Chapter 1-5: Introduction to Data, Surveys, and Sampling

Survey Design and Data Collection

The speaker emphasizes practical challenges in survey design, especially around respondent burden and data quality.
Avoid asking respondents to perform their own arithmetic in surveys; surveys should be quick and to the point.
Do not mislead respondents with promises like a survey taking only a few minutes if it will actually take longer; honesty about length matters for response quality.
Survey design is itself a field of study; it requires careful planning and can be treated as its own course.
When planning surveys, you must consider how you’ll recruit participants and what population you intend to study.
The right approach is to aim for a census or a carefully constructed sample rather than convenient but biased sampling (e.g., stopping by a random spot to ask passersby).

Population, Census, and Sampling

A census collects data from everyone in the population; historically in the United States, a census is conducted every ten years.
Even censuses face nonresponse and missing data issues; asking every person is often impossible or impractical.
If you cannot survey everyone, you use a sample to represent the population.
The population example often used is broad (e.g., all people in the United States) or narrower (e.g., people in Maine, students at UMS).
The speaker notes that sampling from a specific, unrealistically small or biased group (e.g., just UMS students) will yield results that may not generalize to the broader population.
The Depression-era example: calling only wealthy people for a survey biased voting results; illustrates how sampling frame can skew outcomes.
Census data collection aims to include everyone, but it still faces nonresponse biases and practical barriers.

Census vs. Sampling and Representativeness

Census: data from every individual in the population; ideal but often infeasible.
Sampling: select a subset of the population to infer about the whole; requires careful design to avoid bias.
The key question: if you can’t survey everybody, how do you get a representative sample?
The standard answer: use a sample with well-defined probabilities of selection to enable generalization.
A common practical goal: design samples so that each member of the population has an equal chance of being selected, and each possible sample of size n has an equal chance of being chosen.
This principle helps ensure that the sample can reflect population characteristics and enable valid inferences.
The speaker mentions a census as a goal but acknowledges its impracticality and the need for sampling methods.

Random Sampling and Biases

Not every person has an equal chance of being chosen in non-random sampling; careful randomization is essential for validity.
The idea introduced: any sample of size n should be equally likely to be drawn from the population, which minimizes selection bias.
Real-world samples must consider who is reachable and willing to respond; the Depression-era and modern smartphone-era contexts illustrate changing sampling frames.
The population you study matters: asking questions about the US population is different from asking only a specific subpopulation (e.g., college students).
To obtain generalizable results, you must consider the population you want to learn about and design your sampling frame accordingly.
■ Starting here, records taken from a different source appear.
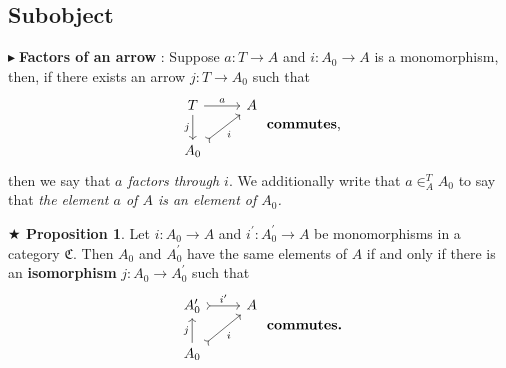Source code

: \documentclass{article}
\theoremstyle{definition}
\theoremstyle{remark}
\theoremstyle{definition}
\theoremstyle{definition}
\newtheorem{proposition}{$\bigstar$ Proposition}
\theoremstyle{definition}
\newcommand{\cat}[1]{\mathfrak{#1}}
\newcommand{\point}[0]{$\blacktriangleright\;$}
\newcommand{\elem}[1]{\in ^{#1}}
\begin{document}
\subsection{Subobject}
\point \textbf{Factors of an arrow} : Suppose $ a : T \to A $ and $ i : A_0 \to A $ is a monomorphism, then, if there exists an arrow $ j: T\to A_0 $ such that
\[\begin{tikzcd}
	T & A \\
	{A_0}
	\arrow["a", from=1-1, to=1-2]
	\arrow["j"', from=1-1, to=2-1]
	\arrow["i"', tail, from=2-1, to=1-2]
\end{tikzcd}\;\text{\textbf{commutes},}\]
then we say that \emph{$ a $ factors through $ i $}. We additionally write that $ a\elem{T}_A A_0 $ to say that \emph{the element $ a  $ of $ A $ is an element of $ A_0 $.}
\newpage

\begin{proposition}\label{P-1}
	Let $i :A_0 \to A $ and $ i^{\prime} : A_0^{\prime} \to A $ be monomorphisms in a category $ \cat{C} $. Then $ A_0 $ and $ A_0^{\prime} $ have the same elements of $ A $ if and only if there is an \textbf{isomorphism} $ j : A_0 \to A_0^{\prime} $ such that
	\[\begin{tikzcd}
		{A_0^{\prime}} & A \\
		{A_0}
		\arrow[tail,"{i}"', from=2-1, to=1-2]
		\arrow[tail,"i^{\prime}", from=1-1, to=1-2]
		\arrow["j", from=2-1, to=1-1]
	\end{tikzcd}\;\text{\textbf{commutes.}}\]
\end{proposition}
\end{document}

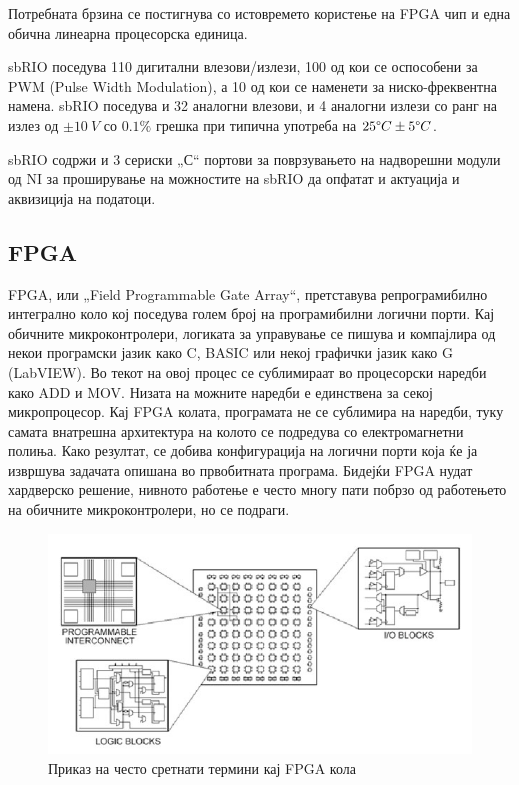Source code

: \documentclass[12pt]{article}
\begin{document}
	Потребната брзина се постигнува со истовремето користење на FPGA чип и една обична линеарна процесорска единица.

	sbRIO поседува 110 дигитални влезови/излези, 100 од кои се оспособени за PWM (Pulse Width Modulation), а 10 од кои се наменети за ниско-фреквентна намена. sbRIO поседува и 32 аналогни влезови, и 4 аналогни излези со ранг на излез од $ \pm 10\ V$ со $0.1\%$ грешка при типична употреба на $25\degree C \pm5\degree C$.

	sbRIO содржи и 3 сериски „С“ портови за поврзувањето на надворешни модули од NI за проширување на можностите на sbRIO да опфатат и актуација и аквизиција на податоци.

	\subsection{FPGA}
		FPGA, или „Field Programmable Gate Array“, претставува репрограмибилно интегрално коло кој поседува голем број на програмибилни логични порти. Кај обичните микроконтролери, логиката за управување се пишува и компајлира од некои програмски јазик како C, BASIC или некој графички јазик како G (LabVIEW). Во текот на овој процес се сублимираат во процесорски наредби како ADD и MOV. Низата на можните наредби е единствена за секој микропроцесор. Кај FPGA колата, програмата не се сублимира на наредби, туку самата внатрешна архитектура на колото се подредува со електромагнетни полиња. Како резултат, се добива конфигурација на логични порти која ќе ја извршува задачата опишана во првобитната програма. Бидејќи FPGA нудат хардверско решение, нивното работење е често многу пати побрзо од работењето на обичните микроконтролери, но се подраги.

		\begin{figure}[h]
			\includegraphics[width=0.75\linewidth]{./images/fpga_diagram.jpg}
			\centering
			\caption{Приказ на често сретнати термини кај FPGA кола}
			\label{fig:fpga_diagram_jpg}
			\end{figure}
\end{document}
Practical Guidelines for Surveys

Keep surveys quick and to the point; respondents should not feel the survey is onerous.
Avoid promising overly short completion times when surveys are long; be realistic about length.
If a survey is too long, consider breaking it into smaller, modular segments or redesigning items to reduce burden.
When deciding whom to sample, consider the target population and how representative the sample will be of that population.
The population framing (US, Maine, students, etc.) determines the interpretation and generalizability of results.
For large heterogeneous populations, a well-chosen probabilistic sample is more informative than a convenience sample.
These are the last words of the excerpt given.